For the material below, return exactly the lines starting at the one holding "manterinaanpahan" and ending at the one holding "manterinkinpa", counting both as part of the range.

Data shown
———

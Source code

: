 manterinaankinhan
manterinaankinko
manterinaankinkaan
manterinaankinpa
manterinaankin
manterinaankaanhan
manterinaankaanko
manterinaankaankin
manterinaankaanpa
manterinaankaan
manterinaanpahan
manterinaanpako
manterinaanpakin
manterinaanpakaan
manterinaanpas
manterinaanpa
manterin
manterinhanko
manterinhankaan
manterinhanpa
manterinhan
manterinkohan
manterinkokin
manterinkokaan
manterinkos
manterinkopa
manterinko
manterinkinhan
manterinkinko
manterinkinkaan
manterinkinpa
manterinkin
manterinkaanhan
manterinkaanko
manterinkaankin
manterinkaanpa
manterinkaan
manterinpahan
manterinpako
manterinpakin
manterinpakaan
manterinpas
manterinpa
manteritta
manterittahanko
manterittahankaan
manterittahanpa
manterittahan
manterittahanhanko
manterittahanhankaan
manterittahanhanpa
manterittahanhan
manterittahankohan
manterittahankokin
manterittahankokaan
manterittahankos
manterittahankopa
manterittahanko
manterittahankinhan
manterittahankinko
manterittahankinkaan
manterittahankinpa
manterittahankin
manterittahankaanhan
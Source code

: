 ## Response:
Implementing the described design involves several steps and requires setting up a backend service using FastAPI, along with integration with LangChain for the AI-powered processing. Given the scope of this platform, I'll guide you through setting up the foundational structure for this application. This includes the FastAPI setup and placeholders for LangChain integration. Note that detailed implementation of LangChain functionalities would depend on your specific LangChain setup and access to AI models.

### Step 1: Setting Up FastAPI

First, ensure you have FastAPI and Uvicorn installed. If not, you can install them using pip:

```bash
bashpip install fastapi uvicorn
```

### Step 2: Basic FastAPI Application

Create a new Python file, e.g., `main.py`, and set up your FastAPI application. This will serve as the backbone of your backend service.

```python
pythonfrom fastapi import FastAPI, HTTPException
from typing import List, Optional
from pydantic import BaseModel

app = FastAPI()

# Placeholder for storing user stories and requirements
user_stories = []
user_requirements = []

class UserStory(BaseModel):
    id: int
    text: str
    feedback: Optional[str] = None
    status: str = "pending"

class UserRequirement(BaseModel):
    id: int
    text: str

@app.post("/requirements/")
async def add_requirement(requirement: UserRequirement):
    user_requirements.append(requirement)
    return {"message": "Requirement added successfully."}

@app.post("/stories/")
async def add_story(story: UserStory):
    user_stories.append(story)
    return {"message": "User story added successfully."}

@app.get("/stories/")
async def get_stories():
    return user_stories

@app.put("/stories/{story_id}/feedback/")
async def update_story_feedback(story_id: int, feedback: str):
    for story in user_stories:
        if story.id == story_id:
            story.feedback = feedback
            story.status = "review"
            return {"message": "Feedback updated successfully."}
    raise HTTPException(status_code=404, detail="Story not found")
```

———

Written response
manterinaanpahan
manterinaanpako
manterinaanpakin
manterinaanpakaan
manterinaanpas
manterinaanpa
manterin
manterinhanko
manterinhankaan
manterinhanpa
manterinhan
manterinkohan
manterinkokin
manterinkokaan
manterinkos
manterinkopa
manterinko
manterinkinhan
manterinkinko
manterinkinkaan
manterinkinpa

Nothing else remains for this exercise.